Task to complete: All lines in the records that carry the string "regarding" are to be shown.
::::::::::
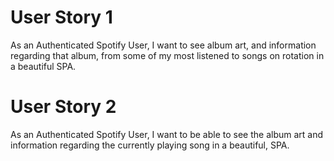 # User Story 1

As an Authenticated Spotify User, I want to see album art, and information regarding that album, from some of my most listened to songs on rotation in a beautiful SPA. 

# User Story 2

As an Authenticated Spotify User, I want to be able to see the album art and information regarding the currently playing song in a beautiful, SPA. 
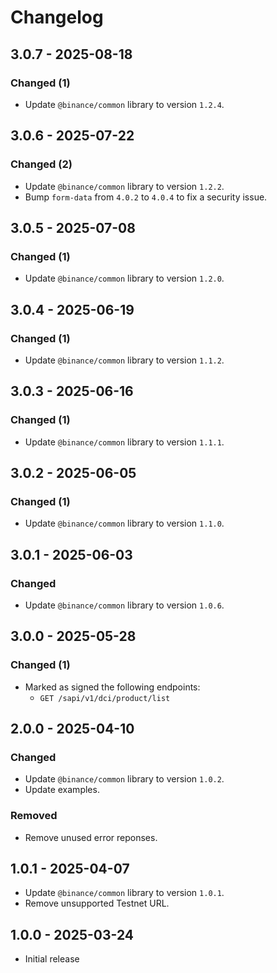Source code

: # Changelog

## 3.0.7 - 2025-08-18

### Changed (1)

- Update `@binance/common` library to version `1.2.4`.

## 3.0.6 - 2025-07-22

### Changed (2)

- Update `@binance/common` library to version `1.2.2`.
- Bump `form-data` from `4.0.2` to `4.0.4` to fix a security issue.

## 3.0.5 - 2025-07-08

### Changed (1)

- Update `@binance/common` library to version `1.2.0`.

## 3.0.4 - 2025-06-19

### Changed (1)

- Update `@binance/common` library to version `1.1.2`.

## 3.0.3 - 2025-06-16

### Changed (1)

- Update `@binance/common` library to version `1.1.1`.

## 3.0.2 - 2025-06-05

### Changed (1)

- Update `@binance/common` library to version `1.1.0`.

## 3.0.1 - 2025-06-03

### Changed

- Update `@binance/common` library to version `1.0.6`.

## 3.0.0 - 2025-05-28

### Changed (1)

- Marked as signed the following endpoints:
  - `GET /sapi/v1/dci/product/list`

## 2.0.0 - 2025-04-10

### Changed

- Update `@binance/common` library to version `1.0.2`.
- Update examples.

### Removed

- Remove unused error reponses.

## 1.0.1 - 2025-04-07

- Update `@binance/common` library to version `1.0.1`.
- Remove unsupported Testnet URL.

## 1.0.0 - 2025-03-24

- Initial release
::::::::::
Solution to this task:
As an Authenticated Spotify User, I want to see album art, and information regarding that album, from some of my most listened to songs on rotation in a beautiful SPA. 
As an Authenticated Spotify User, I want to be able to see the album art and information regarding the currently playing song in a beautiful, SPA. 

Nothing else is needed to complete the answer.